The NJAC and Judicial Standards and Accountability Bill are part of the judicial reforms agenda of the NDA government, aimed to bring transparency in the judiciary. NJAC will replace the current collegium system of appointment of judges.
The accountability bill was earlier passed by the UPA government in Lok Sabha in 2012, but could not be passed. The NDA government was planning to re-introduce the bill but a petition in the Supreme Court challenging the NJAC has stalled its notification, forcing the government to put the bill on hold.
Under the provisions of the Accountability Bill, a five-member oversight committee would be set up to deal with all the complaints of misbehaviour and corruption against the judges. A probe team would also be formed to investigate charges against a judge.
In the earlier system, all complaints against the judges were forwarded to the Chief Justice of India.
Once complaint against a judge is received by the panel, it will be referred to the scrutiny committee and if charges are serious, the chairman will call for investigation. The Bill aims to provide a time-bound probe against judges facing allegations of sexual harassment and corruption.
At present, any complaint against a judge is referred to the CJI and there is no role of the government.

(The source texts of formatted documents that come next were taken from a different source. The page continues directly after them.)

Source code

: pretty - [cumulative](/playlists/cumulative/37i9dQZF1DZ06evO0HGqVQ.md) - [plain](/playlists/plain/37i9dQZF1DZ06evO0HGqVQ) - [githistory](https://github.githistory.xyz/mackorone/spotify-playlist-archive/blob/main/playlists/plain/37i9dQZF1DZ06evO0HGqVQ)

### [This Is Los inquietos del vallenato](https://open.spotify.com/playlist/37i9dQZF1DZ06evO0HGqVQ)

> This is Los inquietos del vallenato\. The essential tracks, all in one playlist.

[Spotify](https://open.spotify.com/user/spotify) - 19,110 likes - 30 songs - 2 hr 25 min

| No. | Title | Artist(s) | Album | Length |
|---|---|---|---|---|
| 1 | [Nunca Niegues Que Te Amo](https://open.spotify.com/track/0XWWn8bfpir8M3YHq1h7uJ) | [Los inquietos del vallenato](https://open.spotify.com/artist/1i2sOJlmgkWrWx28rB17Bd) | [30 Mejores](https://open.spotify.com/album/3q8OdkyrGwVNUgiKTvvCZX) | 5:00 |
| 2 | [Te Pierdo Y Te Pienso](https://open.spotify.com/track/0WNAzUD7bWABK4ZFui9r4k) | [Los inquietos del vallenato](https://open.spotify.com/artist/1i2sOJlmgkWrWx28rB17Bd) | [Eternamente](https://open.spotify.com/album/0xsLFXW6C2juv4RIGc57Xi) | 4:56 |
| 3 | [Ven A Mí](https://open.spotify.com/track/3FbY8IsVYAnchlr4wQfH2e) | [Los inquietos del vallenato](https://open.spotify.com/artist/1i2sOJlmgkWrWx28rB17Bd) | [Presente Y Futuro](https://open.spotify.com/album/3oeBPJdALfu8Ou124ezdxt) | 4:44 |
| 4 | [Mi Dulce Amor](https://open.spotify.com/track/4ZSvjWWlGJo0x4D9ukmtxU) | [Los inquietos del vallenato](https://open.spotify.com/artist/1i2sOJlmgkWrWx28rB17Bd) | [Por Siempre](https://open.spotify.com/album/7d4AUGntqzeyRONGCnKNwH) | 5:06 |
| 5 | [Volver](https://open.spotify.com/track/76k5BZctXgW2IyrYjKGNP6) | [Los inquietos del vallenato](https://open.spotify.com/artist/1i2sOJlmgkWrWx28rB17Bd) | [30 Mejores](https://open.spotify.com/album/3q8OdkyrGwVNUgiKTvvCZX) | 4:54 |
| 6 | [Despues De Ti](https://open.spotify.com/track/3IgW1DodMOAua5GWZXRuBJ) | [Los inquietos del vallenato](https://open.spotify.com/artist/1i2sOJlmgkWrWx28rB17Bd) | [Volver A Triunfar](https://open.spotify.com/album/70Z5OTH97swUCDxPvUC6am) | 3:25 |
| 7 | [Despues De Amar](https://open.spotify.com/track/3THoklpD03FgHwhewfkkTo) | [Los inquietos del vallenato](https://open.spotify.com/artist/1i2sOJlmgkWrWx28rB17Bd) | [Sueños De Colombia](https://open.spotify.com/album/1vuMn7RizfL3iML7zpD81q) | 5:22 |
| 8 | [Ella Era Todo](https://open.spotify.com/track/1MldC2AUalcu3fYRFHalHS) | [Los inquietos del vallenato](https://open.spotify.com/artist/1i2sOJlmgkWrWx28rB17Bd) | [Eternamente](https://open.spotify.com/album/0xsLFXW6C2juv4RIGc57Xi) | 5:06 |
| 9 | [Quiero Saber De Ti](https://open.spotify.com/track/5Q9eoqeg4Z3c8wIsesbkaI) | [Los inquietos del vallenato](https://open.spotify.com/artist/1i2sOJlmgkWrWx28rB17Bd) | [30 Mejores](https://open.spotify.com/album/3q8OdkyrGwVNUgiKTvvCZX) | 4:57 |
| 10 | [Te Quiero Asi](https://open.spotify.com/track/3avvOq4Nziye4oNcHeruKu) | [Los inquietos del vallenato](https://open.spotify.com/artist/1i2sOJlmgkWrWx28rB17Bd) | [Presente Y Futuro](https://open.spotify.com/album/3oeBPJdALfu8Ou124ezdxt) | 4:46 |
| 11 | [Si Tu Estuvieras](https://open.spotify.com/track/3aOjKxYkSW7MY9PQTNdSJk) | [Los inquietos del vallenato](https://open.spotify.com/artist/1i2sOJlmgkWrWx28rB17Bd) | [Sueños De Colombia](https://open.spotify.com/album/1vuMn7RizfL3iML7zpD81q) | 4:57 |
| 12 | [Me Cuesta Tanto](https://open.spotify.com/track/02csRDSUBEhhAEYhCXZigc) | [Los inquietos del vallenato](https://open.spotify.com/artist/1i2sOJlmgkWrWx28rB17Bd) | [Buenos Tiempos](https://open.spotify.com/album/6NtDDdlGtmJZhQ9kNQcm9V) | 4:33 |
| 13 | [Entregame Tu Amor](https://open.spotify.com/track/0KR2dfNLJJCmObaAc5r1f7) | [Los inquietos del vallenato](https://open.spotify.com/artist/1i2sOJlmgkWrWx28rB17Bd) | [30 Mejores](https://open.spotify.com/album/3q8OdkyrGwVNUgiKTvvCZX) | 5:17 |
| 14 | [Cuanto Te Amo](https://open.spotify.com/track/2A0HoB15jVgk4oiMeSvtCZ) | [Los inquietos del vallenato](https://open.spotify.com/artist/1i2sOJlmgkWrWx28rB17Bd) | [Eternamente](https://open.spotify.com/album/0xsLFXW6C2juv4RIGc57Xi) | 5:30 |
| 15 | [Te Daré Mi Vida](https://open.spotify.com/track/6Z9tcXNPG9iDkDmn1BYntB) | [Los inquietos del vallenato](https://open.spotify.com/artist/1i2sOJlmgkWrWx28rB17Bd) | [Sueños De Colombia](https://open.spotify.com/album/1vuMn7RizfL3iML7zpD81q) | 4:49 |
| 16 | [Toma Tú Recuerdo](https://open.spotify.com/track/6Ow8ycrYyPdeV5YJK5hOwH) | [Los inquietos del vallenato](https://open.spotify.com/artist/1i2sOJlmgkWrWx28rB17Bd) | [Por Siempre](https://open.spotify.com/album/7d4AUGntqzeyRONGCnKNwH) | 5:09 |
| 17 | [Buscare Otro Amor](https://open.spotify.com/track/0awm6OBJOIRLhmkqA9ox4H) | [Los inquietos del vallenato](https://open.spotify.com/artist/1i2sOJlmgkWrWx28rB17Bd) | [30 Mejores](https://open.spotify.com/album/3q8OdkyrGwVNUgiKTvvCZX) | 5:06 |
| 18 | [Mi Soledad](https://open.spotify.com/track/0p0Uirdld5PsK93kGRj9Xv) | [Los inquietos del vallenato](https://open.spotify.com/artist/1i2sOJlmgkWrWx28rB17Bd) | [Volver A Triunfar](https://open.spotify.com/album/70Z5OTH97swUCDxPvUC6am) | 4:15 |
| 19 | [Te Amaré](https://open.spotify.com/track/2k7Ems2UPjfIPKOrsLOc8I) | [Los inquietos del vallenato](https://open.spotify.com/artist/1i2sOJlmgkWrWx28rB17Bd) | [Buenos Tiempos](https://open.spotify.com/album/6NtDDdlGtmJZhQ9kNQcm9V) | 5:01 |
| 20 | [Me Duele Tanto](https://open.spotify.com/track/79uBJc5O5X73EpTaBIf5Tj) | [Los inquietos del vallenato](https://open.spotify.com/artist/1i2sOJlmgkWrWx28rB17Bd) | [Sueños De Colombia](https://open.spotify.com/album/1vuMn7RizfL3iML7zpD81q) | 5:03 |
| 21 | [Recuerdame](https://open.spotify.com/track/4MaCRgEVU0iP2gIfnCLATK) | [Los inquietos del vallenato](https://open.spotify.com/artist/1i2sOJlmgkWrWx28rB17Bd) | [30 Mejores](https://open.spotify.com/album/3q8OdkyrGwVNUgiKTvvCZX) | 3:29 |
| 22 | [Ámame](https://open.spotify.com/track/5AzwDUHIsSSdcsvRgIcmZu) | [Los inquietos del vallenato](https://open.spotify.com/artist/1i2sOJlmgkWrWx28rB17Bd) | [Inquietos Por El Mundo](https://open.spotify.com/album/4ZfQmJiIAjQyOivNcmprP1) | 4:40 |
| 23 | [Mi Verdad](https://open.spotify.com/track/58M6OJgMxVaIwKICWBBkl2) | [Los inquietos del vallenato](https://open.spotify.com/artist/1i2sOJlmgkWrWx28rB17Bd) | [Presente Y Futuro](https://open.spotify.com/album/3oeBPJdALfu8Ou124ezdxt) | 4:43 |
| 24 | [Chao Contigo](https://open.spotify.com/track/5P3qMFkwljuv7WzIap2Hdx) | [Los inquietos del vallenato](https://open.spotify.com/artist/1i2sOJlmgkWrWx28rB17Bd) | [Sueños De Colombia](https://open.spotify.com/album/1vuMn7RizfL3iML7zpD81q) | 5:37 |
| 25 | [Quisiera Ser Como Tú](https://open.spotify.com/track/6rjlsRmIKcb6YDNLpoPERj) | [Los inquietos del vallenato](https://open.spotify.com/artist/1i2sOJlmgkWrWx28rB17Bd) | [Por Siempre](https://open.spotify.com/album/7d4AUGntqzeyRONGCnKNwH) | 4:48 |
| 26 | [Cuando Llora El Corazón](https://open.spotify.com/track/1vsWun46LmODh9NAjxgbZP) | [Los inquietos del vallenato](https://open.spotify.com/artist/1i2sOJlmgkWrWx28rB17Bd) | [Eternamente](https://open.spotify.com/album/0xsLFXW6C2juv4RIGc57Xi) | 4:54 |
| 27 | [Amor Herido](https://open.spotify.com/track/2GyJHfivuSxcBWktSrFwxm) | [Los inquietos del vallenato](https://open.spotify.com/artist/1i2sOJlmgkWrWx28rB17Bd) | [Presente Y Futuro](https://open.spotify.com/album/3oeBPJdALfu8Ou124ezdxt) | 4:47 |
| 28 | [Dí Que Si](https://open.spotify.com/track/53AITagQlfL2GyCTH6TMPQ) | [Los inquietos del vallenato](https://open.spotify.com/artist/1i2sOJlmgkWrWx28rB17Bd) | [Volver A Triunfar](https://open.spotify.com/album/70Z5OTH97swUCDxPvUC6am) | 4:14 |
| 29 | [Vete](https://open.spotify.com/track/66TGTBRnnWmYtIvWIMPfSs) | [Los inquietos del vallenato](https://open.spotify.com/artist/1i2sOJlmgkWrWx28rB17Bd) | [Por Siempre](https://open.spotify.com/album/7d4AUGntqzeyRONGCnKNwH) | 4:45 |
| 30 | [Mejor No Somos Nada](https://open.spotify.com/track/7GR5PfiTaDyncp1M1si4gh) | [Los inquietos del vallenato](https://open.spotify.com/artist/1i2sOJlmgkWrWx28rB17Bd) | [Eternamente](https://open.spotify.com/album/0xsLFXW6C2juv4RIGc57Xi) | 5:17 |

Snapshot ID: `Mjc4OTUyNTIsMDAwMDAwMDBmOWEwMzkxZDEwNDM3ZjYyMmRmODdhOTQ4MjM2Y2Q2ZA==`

Though Intelligence Bureau tracks credentials of a person who is to be appointed a judge, a judge cannot be investigated by any agency of the government.
But the Accountability bill will increase government's interference in judicial matters.
The bill has met with opposition in many quarters. Law Commission chairman Justice A P Shah opposed the bill last year when it came up for discussion and said it will have a "debilitating effect on judicial independence".